__AIM OF THE TASK__: Repeat exactly, and only, the lines below starting at the line that contains "Dikarya, Ascomycota, Saccharomyceta, and Pezizomycotina, a" and ending at the line that contains "of Dikarya, Ascomycota, Saccharomyceta, and", inclusive of both.
GIVEN RECORDS START
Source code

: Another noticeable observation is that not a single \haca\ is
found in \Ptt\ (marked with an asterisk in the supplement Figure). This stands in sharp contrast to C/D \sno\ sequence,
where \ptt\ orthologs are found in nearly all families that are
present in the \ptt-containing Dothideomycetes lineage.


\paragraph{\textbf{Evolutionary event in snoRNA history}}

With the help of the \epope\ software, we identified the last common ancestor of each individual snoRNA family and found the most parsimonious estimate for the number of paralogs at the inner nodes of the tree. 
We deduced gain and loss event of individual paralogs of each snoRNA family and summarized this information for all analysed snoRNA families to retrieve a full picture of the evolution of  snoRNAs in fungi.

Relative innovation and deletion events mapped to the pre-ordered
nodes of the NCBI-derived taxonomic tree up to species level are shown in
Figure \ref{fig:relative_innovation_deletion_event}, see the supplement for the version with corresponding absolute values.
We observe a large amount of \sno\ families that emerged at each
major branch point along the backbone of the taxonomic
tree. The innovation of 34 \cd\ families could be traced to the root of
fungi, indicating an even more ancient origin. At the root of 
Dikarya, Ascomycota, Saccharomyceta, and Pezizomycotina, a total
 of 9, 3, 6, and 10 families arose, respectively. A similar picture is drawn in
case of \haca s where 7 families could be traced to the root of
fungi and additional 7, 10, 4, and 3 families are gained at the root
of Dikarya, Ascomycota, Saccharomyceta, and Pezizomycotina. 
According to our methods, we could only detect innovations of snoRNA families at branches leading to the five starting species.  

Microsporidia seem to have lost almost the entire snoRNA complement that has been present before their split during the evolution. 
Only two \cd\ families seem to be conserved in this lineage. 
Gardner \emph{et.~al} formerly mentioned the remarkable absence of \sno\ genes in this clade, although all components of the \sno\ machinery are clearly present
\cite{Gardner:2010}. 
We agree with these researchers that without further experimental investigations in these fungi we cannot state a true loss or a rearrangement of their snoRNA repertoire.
GIVEN RECORDS END
__RESPONSE TO THE EXERCISE__:
Dikarya, Ascomycota, Saccharomyceta, and Pezizomycotina, a total
 of 9, 3, 6, and 10 families arose, respectively. A similar picture is drawn in
case of \haca s where 7 families could be traced to the root of
fungi and additional 7, 10, 4, and 3 families are gained at the root
of Dikarya, Ascomycota, Saccharomyceta, and Pezizomycotina. 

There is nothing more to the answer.